The dental health is compromised in patients undergoing hemodialysis therapy, and with the increasing duration of hemodialysis, various clinical oral health-related parameters get worsened with increasing duration of hemodialysis. The chronic disease condition and time-taking treatment (hemodialysis) affect the oral health-care habits resulting in poor periodontal condition among the patients. The psychological effect of long-standing kidney diseases resulting in high stress level and depression in hemodialysis patients compromises the periodontal health further. Hence, oral health promotive and preventive intervention early in the hemodialysis patients can influence the oral health status positively.
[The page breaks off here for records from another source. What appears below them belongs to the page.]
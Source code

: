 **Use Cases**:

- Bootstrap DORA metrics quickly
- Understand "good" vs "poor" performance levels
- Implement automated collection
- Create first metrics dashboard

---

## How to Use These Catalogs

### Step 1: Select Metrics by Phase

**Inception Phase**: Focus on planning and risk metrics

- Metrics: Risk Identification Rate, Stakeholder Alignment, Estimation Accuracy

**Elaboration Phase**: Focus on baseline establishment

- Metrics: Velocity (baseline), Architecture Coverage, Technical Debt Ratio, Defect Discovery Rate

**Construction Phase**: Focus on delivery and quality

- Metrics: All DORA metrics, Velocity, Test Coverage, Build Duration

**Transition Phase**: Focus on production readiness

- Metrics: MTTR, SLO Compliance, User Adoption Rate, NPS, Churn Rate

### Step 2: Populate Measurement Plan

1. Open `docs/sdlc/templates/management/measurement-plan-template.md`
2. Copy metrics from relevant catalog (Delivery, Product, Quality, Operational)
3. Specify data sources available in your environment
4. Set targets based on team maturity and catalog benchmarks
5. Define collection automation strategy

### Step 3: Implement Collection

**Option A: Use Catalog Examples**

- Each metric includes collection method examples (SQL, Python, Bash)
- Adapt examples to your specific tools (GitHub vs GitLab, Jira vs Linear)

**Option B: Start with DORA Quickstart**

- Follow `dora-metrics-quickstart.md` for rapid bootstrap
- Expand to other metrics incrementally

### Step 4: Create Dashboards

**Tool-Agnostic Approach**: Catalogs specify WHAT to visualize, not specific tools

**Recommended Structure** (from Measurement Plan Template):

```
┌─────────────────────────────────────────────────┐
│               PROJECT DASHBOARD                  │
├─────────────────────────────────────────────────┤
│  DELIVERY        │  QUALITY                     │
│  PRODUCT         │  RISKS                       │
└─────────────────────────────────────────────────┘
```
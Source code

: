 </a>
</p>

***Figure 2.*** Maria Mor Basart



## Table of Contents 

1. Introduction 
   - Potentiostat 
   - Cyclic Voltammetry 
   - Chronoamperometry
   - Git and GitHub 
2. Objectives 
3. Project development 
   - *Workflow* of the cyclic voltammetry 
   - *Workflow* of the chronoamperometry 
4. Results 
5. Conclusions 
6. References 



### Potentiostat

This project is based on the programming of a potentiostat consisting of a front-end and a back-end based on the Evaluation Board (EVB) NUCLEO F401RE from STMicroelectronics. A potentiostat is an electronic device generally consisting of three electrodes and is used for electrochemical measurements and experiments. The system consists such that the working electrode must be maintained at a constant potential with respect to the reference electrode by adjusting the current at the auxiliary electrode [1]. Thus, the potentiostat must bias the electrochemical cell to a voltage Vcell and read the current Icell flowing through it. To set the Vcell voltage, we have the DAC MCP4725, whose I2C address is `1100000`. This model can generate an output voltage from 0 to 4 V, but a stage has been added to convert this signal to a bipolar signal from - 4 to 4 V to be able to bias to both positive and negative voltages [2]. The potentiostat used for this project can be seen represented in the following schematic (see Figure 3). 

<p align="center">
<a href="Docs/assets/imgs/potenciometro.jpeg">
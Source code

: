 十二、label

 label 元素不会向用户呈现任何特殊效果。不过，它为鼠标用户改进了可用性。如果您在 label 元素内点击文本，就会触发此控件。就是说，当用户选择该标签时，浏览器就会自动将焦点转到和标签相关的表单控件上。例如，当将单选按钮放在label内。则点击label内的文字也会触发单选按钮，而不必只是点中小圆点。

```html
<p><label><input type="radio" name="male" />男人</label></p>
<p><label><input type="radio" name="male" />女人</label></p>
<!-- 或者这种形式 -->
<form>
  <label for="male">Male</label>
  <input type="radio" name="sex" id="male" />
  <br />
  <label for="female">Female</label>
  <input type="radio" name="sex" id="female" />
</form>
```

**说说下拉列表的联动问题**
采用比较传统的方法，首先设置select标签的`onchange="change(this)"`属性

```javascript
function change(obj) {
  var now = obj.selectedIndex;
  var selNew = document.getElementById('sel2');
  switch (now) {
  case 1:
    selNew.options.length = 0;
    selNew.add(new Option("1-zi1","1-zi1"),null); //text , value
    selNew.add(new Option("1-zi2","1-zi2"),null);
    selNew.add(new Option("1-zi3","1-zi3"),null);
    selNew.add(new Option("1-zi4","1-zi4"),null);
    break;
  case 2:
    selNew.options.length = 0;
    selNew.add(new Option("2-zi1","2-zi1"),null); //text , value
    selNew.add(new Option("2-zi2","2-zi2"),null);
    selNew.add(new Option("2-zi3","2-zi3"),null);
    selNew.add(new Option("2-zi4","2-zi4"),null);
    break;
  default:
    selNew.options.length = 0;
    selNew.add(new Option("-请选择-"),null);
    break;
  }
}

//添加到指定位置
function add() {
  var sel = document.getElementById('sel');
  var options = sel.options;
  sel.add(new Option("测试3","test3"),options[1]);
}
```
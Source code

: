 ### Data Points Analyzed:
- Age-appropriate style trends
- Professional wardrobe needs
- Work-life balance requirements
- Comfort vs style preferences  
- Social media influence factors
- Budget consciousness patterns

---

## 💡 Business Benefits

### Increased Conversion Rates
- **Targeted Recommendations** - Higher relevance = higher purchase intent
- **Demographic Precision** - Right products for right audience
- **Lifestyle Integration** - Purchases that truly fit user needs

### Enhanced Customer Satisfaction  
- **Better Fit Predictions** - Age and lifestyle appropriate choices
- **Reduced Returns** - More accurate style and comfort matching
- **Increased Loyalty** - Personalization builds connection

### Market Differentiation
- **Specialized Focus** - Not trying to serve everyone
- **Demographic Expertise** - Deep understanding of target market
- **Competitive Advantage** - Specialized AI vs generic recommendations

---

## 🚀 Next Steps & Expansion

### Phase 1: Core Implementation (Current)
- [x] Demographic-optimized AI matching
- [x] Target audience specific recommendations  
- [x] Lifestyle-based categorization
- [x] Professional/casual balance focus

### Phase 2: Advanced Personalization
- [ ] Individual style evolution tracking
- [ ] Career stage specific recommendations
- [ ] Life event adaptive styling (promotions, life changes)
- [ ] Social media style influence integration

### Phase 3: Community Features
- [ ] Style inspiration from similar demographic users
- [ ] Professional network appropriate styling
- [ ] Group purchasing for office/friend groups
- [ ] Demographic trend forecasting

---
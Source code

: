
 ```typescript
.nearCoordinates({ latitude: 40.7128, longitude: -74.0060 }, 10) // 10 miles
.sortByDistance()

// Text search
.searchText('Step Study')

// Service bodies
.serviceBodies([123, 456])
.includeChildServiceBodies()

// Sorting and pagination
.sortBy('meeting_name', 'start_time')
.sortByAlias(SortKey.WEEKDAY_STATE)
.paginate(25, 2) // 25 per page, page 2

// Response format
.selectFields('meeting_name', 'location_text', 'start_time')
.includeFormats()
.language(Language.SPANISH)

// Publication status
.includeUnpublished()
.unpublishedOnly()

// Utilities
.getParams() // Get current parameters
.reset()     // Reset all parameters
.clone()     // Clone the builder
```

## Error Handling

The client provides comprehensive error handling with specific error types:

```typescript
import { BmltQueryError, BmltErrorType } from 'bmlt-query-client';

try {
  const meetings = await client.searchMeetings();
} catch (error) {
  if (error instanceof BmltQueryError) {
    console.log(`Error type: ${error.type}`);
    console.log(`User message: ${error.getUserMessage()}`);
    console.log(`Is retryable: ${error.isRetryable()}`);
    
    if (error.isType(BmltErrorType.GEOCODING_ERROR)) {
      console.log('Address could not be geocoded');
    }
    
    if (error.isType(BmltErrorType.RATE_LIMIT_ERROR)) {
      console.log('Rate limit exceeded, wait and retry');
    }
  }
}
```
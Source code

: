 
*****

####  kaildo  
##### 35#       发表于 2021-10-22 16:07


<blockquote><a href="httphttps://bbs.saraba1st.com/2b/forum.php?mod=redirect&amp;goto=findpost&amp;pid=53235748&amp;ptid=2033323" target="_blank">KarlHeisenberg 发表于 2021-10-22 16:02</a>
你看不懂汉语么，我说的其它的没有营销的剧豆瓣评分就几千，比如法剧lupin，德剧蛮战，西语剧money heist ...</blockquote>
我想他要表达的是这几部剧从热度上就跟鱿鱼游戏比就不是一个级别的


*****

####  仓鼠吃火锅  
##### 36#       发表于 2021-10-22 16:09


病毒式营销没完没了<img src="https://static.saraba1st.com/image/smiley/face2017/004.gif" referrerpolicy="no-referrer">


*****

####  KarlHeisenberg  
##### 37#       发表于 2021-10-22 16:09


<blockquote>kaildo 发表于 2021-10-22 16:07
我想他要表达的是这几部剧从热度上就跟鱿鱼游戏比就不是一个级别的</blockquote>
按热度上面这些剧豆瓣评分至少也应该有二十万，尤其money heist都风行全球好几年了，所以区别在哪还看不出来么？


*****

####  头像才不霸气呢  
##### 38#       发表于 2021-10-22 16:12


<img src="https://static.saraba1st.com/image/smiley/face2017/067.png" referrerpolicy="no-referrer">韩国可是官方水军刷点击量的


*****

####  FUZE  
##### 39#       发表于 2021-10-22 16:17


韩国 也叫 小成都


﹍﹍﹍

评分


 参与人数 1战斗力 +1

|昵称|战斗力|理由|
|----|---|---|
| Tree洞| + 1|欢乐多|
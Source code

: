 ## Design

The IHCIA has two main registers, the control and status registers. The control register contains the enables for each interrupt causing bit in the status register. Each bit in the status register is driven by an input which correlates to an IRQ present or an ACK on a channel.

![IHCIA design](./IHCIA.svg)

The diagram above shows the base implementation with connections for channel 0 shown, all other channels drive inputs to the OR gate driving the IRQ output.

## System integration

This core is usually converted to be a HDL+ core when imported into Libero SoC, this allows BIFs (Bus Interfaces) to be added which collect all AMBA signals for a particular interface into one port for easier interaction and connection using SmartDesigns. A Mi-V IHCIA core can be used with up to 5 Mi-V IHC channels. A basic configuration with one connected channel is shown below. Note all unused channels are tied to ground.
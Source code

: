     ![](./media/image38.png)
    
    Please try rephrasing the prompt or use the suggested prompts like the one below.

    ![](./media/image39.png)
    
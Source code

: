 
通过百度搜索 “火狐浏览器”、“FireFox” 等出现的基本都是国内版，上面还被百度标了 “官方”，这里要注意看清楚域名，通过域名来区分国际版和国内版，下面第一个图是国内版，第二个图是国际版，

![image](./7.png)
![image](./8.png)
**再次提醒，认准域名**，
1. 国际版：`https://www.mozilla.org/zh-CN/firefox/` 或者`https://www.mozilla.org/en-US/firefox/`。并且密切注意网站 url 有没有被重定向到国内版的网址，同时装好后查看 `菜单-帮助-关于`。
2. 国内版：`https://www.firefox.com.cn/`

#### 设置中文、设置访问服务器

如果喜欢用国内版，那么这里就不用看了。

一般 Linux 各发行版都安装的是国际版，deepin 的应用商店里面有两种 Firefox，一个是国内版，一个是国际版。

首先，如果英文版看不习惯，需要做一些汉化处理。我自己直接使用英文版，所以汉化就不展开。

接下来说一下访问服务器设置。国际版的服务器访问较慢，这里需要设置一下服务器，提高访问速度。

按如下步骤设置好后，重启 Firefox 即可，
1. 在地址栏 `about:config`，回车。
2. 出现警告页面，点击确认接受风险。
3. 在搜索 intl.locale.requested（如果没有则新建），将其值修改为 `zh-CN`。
This warrants the need for intensified preventive oral health-care modalities in these patients, so as to improve their dental health which can have a significant impact on their overall health. The dialysis team should be encouraged to make the dental referral as early as possible, if needed, and regular monthly dental checkups should be advocated. Further emphasis on the effective implementation of oral health promotion program for medically compromised patients is recommended. Oral health education and counseling regarding oral health-care-seeking behavior during the hemodialysis appointment can motivate and educate patients along with their family members. At the same time, dental fraternity should receive appropriate training for treatment of these medically compromised patients to cater to the needs of this special group.
Analysis of the effect of duration of dialysis on the periodontal tissues did not show confirmatory relationship. However the frequency of hemodialysis has a significant influence on the periodontal status of the patients with a deteriorated CPI scores with the increased frequency of hemodialysis from once to twice and more than twice a week.
Also, there is a significant existence of higher prosthetic needs concerning to mouth among the patients undergoing hemodialysis. Hence, oral health-care delivery system may be strengthened to cater to the prosthetic needs of these patients as well. Increased prosthetic needs of the patients with the duration of dialysis might be attributed to the dental care denial by the dental practitioners owing to their compromised medical status.
The hemodialysis patients usually report poor oral hygiene. These patients exhibit immunocompromised state although they are not completely immune deficient and are still able to deal with bacterial challenge. The patients with chronic kidney disease showed poor oral hygiene which could probably be due to long-standing disease duration leading to a debilitated oral hygiene. Further there is high deposit of calculus on teeth due to uremic salivary pH in hemodialysis patients.
Majority of the hemodialysis patients suffer from diabetic nephropathy and have strict dietary pattern. Further, increased alkalinity of the oral cavity is reported in the uremic patients as a result of high urea level in saliva inhibiting bacterial growth and increasing salivary buffer capacity .
Further studies are required to correlate the dental findings with the biochemical serum markers over a duration of time so as to validate the influence of duration of dialysis therapy on dental health.
The current chapter highlights the relation between oral health and hemodialysis. This further necessitates more interdisciplinary research on this topic. Medical and dental health-care professionals need to join hands and work together ensuring optimum patient care.